Speakers have the ability to choose various linguistic elements to express the relationship they have with their utterance, with their actions, with their interlocutors and with the object to which they refer; in addition, they will also seek to express their states or attitudes with respect to what is being said at the moment (e.g., their knowledge, doubts, intentions, etc.).
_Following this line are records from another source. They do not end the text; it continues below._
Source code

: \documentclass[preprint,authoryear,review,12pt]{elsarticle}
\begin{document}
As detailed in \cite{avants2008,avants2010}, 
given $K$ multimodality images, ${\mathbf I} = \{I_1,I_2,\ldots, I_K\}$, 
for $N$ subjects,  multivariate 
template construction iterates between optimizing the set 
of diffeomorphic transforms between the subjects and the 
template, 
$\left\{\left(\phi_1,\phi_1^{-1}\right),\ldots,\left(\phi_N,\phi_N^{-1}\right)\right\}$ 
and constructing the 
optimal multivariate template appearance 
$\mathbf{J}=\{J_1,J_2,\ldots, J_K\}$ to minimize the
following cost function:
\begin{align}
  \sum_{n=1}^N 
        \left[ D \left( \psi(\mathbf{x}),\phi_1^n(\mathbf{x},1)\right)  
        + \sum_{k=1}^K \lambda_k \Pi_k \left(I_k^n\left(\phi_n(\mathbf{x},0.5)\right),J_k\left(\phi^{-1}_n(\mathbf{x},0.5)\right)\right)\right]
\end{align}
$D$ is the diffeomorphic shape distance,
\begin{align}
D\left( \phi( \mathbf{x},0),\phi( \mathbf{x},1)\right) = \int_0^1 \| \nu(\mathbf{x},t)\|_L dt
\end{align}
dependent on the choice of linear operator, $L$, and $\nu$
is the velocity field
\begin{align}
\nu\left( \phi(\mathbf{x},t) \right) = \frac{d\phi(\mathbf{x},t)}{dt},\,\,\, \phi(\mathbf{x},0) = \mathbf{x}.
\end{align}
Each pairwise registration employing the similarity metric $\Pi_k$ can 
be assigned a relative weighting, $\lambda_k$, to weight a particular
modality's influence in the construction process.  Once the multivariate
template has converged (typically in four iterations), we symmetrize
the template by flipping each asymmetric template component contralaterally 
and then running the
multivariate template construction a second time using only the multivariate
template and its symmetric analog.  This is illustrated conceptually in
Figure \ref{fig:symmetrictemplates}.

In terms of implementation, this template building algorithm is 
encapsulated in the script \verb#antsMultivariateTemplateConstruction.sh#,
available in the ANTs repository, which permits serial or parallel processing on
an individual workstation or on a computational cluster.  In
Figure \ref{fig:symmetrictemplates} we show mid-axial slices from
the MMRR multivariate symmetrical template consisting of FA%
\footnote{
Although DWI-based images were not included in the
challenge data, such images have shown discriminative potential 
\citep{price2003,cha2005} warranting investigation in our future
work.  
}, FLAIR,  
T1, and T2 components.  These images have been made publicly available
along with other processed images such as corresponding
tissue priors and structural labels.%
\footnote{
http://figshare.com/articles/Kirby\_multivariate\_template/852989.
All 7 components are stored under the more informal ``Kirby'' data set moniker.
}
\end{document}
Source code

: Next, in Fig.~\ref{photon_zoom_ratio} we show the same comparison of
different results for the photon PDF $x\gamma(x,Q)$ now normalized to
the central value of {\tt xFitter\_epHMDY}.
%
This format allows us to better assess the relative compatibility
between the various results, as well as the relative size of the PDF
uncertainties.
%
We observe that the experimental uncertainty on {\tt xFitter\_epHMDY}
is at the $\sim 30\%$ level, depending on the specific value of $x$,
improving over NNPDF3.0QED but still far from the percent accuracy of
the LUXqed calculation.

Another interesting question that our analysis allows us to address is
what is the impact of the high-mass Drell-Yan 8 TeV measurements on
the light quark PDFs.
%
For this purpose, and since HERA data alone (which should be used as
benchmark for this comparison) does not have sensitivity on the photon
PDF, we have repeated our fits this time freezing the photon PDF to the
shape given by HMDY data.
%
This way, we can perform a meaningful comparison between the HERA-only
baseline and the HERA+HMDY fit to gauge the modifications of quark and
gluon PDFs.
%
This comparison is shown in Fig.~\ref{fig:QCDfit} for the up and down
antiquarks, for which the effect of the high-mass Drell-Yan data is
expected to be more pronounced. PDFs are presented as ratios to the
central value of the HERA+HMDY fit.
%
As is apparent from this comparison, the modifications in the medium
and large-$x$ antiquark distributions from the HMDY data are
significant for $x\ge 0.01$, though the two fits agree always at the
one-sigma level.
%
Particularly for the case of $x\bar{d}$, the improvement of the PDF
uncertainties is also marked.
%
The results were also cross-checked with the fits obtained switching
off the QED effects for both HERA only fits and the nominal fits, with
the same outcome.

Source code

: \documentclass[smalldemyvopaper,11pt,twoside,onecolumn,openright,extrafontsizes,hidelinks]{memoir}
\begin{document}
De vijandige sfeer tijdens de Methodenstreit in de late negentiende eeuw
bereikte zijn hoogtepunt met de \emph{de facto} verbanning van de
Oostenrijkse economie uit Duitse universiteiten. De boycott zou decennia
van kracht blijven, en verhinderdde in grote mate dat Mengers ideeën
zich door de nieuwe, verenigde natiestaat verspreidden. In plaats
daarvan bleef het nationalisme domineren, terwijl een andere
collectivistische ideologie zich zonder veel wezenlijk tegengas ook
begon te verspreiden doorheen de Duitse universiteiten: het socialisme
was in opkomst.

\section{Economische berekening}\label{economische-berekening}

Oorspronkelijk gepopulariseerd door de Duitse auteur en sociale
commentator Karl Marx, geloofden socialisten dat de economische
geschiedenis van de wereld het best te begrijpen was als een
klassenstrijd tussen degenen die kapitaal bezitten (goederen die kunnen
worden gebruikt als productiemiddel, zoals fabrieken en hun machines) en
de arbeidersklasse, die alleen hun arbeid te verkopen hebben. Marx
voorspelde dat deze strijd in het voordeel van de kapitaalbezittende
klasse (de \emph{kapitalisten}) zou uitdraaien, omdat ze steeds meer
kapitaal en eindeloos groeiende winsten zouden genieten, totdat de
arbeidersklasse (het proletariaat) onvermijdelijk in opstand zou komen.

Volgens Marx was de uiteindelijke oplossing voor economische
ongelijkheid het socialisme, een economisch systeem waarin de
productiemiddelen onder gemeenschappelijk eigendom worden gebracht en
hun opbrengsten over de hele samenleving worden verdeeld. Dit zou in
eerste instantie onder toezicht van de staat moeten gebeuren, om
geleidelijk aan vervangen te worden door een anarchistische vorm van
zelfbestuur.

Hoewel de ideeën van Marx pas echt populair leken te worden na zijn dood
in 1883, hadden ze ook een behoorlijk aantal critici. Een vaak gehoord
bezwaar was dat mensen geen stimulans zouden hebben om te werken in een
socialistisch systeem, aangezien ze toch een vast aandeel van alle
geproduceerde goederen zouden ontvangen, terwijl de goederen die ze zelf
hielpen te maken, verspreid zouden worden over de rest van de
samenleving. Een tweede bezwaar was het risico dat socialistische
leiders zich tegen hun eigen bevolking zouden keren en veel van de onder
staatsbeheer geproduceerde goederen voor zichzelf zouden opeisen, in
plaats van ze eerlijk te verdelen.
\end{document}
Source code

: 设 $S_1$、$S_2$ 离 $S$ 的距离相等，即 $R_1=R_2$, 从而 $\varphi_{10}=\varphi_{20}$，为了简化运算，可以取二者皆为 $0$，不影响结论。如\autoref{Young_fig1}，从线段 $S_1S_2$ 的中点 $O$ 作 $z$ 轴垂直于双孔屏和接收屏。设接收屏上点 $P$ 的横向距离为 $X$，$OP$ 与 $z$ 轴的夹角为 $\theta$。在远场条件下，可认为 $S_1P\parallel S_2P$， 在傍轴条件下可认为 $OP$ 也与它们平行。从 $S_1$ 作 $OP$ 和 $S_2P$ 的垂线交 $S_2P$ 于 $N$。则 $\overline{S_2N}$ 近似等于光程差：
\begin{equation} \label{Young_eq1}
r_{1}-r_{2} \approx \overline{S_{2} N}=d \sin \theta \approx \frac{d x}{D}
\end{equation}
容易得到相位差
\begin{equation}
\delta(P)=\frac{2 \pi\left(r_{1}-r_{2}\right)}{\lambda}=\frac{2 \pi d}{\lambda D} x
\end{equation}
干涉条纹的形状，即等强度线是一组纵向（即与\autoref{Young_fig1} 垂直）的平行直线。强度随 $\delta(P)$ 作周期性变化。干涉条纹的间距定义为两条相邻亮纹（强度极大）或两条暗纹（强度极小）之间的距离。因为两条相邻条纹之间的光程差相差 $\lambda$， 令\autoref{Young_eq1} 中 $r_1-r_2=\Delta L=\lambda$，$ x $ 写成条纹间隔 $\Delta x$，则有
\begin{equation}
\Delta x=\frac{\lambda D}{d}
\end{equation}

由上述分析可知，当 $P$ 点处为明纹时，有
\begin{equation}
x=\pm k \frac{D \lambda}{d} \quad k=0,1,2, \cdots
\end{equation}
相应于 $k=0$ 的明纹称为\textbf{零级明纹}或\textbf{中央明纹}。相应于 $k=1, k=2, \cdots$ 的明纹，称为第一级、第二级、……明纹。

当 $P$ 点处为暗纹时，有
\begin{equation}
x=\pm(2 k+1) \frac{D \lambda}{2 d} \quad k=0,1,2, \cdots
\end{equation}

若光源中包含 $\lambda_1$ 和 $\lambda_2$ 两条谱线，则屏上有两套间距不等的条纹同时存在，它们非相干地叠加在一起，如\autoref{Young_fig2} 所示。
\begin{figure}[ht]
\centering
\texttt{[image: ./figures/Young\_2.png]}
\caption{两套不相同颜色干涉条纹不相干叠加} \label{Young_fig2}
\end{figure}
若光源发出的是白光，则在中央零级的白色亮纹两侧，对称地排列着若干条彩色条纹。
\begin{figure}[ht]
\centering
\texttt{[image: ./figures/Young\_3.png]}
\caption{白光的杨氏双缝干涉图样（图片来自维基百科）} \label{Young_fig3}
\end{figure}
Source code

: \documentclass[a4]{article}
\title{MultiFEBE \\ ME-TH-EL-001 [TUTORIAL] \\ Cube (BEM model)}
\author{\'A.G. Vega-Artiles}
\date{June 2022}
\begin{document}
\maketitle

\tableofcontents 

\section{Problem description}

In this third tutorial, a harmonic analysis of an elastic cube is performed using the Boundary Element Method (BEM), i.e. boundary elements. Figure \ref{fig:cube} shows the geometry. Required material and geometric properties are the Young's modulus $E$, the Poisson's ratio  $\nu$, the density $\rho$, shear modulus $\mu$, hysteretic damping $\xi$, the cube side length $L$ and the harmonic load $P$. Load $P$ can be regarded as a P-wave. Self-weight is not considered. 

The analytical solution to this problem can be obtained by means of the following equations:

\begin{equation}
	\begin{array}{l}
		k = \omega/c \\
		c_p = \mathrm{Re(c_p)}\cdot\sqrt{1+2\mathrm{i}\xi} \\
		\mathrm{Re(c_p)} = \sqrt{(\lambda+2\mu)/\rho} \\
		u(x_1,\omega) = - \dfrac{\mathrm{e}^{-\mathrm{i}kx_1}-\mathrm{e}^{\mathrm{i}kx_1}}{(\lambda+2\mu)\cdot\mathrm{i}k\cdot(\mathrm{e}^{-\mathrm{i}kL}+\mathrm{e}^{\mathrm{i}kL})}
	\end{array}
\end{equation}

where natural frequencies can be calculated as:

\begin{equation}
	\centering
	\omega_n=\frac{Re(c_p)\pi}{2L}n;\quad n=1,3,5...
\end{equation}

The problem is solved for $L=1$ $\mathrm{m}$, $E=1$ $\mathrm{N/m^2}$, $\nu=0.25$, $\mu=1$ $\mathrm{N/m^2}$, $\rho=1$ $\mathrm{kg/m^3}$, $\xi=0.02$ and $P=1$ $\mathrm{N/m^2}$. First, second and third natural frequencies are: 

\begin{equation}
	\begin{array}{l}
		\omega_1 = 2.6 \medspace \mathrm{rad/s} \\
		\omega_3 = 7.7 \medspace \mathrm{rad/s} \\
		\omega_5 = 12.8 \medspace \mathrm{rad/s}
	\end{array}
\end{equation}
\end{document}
We can divide every statement into the planes of dictum and modus, where the former would be the propositional content and the latter the way in which this proposition is commented on. The speaker uses modalization based on the selection of specific language units, which will reflect their opinion on a real or imaginary referential object. This makes a discourse more “objective”, closer to the elimination of personal traces, or more “subjective”, presenting these marks explicitly or implicitly.

Given that no existing expression is completely objective, since there would be no zero modalization, modalizers are understood as the linguistic elements that the speaker uses to demonstrate their personal subjectivity; therefore, their use will be directly linked to their knowledge, beliefs, desires, demands, and points of view.

Classification

The number of modalizers and their categories is undetermined, as they have not been fully inventoried or classified. The labels used to classify modalizers were chosen from the names given to them in disciplinary studies of the Spanish language. There are six classifications:

  1. epistemic modality: to indicate instances in which the author takes a position on what they know or believe they know
  2. axiological: when evaluations are expressed
  3. alethic: when the possibility or probability of an event is expressed
  4. deontic: when it is indicated that something is mandatory or permitted
  5. veridictive: when the degree of truthfulness is indicated
  6. volitional: when desires or intentions are expressed.

The taxonomy seeks to be as exhaustive as possible, so it indicates both negative and positive forms, with or without the presence of pronouns and prepositions, in addition to the adverbial transformations that some expressions tend to have.

References
Calsamiglia, H. & Tusón, A. (1999). Las cosas del decir. Barcelona: Editorial Ariel.
Kalinowski, G. (1976). Un aperçu élémentaire des modalités déontiques. Langages, 10ᵉ année, n°43. Modalités : logique, linguistique, sémiotique. pp. 10-18.
Kerbrat-Orecchioni, C. (1997). La enunciación de la subjetividad en el lenguaje. Buenos Aires: Edicial.
Lozano, J., Peña-Marín, C. & Abril, G. (1989). Análisis del discurso: Hacia una semiótica de la interacción textual. Madrid: Cátedra.
Otaola, C. (1988). La modalidad (con especial referencia a la lengua española). Revista de Filología Española, 68 (1/2), 97-117.

(back)

===================================

This is another product of Group Tecling.com
There will soon be a paper describing the new version semantic tagger (the one we have not yet installed here but will soon):
• Nazar, R.; Renau, I. (In press). Wikipedia used as a semantic tagger: some preliminary results in Spanish. Procesamiento del Lenguaje Natural, n. 76.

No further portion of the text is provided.